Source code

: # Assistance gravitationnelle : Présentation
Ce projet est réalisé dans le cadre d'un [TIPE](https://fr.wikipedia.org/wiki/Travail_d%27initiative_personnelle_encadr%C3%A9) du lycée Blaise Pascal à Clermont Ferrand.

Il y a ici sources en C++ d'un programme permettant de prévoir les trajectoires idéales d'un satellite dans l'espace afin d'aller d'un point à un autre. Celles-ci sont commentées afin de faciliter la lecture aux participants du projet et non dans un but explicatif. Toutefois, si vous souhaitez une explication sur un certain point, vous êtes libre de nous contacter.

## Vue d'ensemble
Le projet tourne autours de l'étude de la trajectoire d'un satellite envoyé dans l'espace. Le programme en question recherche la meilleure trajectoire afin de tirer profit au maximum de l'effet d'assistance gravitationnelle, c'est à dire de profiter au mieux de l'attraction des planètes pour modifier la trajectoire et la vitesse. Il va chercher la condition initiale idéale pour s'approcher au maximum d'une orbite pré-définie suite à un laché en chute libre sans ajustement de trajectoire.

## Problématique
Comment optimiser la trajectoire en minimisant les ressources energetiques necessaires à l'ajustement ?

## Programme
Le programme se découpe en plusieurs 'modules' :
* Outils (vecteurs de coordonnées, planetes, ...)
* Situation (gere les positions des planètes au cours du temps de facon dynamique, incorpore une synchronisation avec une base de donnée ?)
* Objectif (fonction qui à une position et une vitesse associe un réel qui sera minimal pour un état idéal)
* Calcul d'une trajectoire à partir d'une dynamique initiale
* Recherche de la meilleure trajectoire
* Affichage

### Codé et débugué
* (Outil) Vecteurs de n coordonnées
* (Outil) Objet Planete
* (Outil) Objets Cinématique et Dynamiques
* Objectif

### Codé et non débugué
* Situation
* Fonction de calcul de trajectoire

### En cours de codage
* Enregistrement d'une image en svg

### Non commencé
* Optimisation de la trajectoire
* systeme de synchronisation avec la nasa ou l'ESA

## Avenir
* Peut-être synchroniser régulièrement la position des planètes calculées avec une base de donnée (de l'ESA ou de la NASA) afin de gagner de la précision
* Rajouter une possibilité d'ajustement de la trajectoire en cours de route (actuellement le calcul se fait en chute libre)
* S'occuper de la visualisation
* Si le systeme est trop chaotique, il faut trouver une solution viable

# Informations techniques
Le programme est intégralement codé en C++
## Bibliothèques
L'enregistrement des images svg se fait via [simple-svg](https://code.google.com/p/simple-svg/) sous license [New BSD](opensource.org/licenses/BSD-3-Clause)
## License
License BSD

^^^^

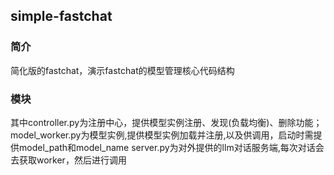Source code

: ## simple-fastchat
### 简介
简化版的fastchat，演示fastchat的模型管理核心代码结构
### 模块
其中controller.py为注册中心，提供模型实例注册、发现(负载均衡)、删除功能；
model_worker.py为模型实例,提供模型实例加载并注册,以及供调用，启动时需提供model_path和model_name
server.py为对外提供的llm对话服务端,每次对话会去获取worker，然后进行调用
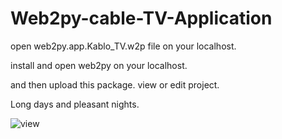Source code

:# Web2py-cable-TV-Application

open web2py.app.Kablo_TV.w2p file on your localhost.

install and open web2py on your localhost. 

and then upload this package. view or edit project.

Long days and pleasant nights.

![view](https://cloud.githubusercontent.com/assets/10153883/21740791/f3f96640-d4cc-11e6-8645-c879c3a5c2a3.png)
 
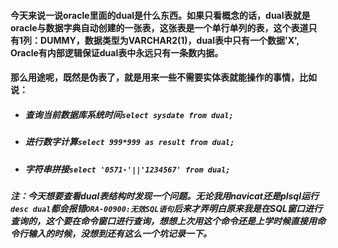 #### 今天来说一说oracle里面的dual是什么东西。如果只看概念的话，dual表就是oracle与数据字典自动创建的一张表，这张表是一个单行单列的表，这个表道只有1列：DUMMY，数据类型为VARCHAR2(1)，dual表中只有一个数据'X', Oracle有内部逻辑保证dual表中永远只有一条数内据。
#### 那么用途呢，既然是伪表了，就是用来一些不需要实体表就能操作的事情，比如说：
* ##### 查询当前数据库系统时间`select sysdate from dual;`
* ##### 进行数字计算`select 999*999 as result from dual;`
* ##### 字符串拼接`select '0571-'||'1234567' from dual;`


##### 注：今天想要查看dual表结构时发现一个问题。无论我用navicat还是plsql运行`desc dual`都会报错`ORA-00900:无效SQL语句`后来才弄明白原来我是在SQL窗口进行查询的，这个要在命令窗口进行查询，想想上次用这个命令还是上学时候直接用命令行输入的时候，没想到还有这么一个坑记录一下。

^^^^

YOUR OBJECTIVE:
Repeat, character for character, the lines of the material above from the line with "Optimisation de la trajectoire" through the line with "de la visualisation".

ANSWER SECTION:
* Optimisation de la trajectoire
* systeme de synchronisation avec la nasa ou l'ESA

## Avenir
* Peut-être synchroniser régulièrement la position des planètes calculées avec une base de donnée (de l'ESA ou de la NASA) afin de gagner de la précision
* Rajouter une possibilité d'ajustement de la trajectoire en cours de route (actuellement le calcul se fait en chute libre)
* S'occuper de la visualisation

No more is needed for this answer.